So far this year, the US equity market has not been affected significantly by the high level of domestic political discord. The volatility we have seen in US equities appears to have been driven largely by concerns about rising interest rates and external factors such as trade war fears. US stocks now are about where they started the year, with the SPDR S&P 500 ETF up 1%.
Similarly, the United Kingdom is struggling with how to proceed with exiting the European Union (“BREXIT”). The question of whether to seek to remain in the customs union is not only an extremely difficult crunch item in negotiations with Brussels, it is dividing the country and even dividing the ruling Conservative Party and its cabinet. That government, headed by Prime Minister May, is barely hanging on. Should the Labor Party come to lead the country, its policies would surely be unfriendly to markets. Yet UK equities have not unduly suffered. The iShares MSCI United Kingdom ETF, EWU, remains up 2.32% year-to-date.
Likewise, across the Channel the popular Macron government in France is facing railroad and airline strikes and numerous demonstrations in opposition to the substantial and much-needed economic reforms that Macron is pressing ahead with in sensitive areas such as labor and pensions. Yet the French equity market continues to outperform. The iShares MSCI France ETF, EWQ, is up 4.1% year-to-date.
In this note we take a closer look at Japan, where the equity market has also so far weathered some very dramatic domestic political storms.

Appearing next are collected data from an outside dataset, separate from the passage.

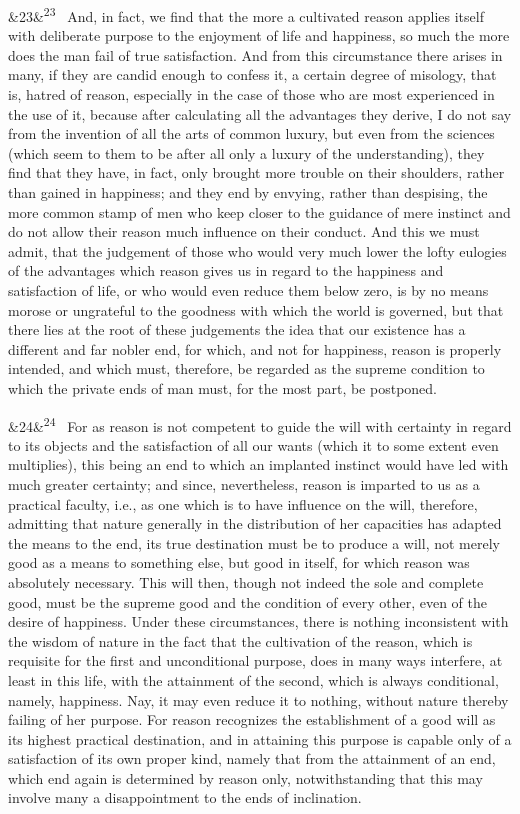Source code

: \documentclass[12pt]{article}
\newcommand{\para}[1][]{\par\noindent\ifx&#1&\else\textsuperscript{\footnotesize #1}~\fi}
\begin{document}
\para[23] And, in fact, we find that the more a cultivated reason applies itself with deliberate purpose to the enjoyment of life and happiness, so much the more does the man fail of true satisfaction. And from this circumstance there arises in many, if they are candid enough to confess it, a certain degree of misology, that is, hatred of reason, especially in the case of those who are most experienced in the use of it, because after calculating all the advantages they derive, I do not say from the invention of all the arts of common luxury, but even from the sciences (which seem to them to be after all only a luxury of the understanding), they find that they have, in fact, only brought more trouble on their shoulders, rather than gained in happiness; and they end by envying, rather than despising, the more common stamp of men who keep closer to the guidance of mere instinct and do not allow their reason much influence on their conduct. And this we must admit, that the judgement of those who would very much lower the lofty eulogies of the advantages which reason gives us in regard to the happiness and satisfaction of life, or who would even reduce them below zero, is by no means morose or ungrateful to the goodness with which the world is governed, but that there lies at the root of these judgements the idea that our existence has a different and far nobler end, for which, and not for happiness, reason is properly intended, and which must, therefore, be regarded as the supreme condition to which the private ends of man must, for the most part, be postponed.

\para[24] For as reason is not competent to guide the will with certainty in regard to its objects and the satisfaction of all our wants (which it to some extent even multiplies), this being an end to which an implanted instinct would have led with much greater certainty; and since, nevertheless, reason is imparted to us as a practical faculty, i.e., as one which is to have influence on the will, therefore, admitting that nature generally in the distribution of her capacities has adapted the means to the end, its true destination must be to produce a will, not merely good as a means to something else, but good in itself, for which reason was absolutely necessary. This will then, though not indeed the sole and complete good, must be the supreme good and the condition of every other, even of the desire of happiness. Under these circumstances, there is nothing inconsistent with the wisdom of nature in the fact that the cultivation of the reason, which is requisite for the first and unconditional purpose, does in many ways interfere, at least in this life, with the attainment of the second, which is always conditional, namely, happiness. Nay, it may even reduce it to nothing, without nature thereby failing of her purpose. For reason recognizes the establishment of a good will as its highest practical destination, and in attaining this purpose is capable only of a satisfaction of its own proper kind, namely that from the attainment of an end, which end again is determined by reason only, notwithstanding that this may involve many a disappointment to the ends of inclination.
\end{document}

Prime Minister Shinzo Abe, who had been riding on high ratings in the polls while pursuing with some sensitive reforms, encountered serious problems when a private school, Moritomo Gakuen, which has a nationalist curriculum, acquired land for a new school from the national government at an 89% discount to its appraised value. First Lady Akie Abe is friends with the wife of the school’s chairman. Opposition politicians charged undue political influence, and the scandal worsened as altered government documents came to light, a Ministry of Finance official who did the altering committed suicide and other documents went missing. Prime Minister Abe is also accused of using his influence to support another school’s application to open a veterinary school.
In late April the opposition parties launched an 18-day boycott of Diet proceedings. They demanded that Minister of Finance Taro Aso resign to take responsibility for allegations of sexual harassment against a former senior Ministry of Finance official. They also wanted Abe’s former personal aide Tadao Yanase to testify about the veterinary school matter. The finance minister is not resigning, but Abe’s LDP Party has agreed to have Yanase testify, though not under oath, on May 10th. The six opposition parties decided to return to the Diet this week, not fully satisfied but recognizing that there is important work to be done, including labor reform legislation.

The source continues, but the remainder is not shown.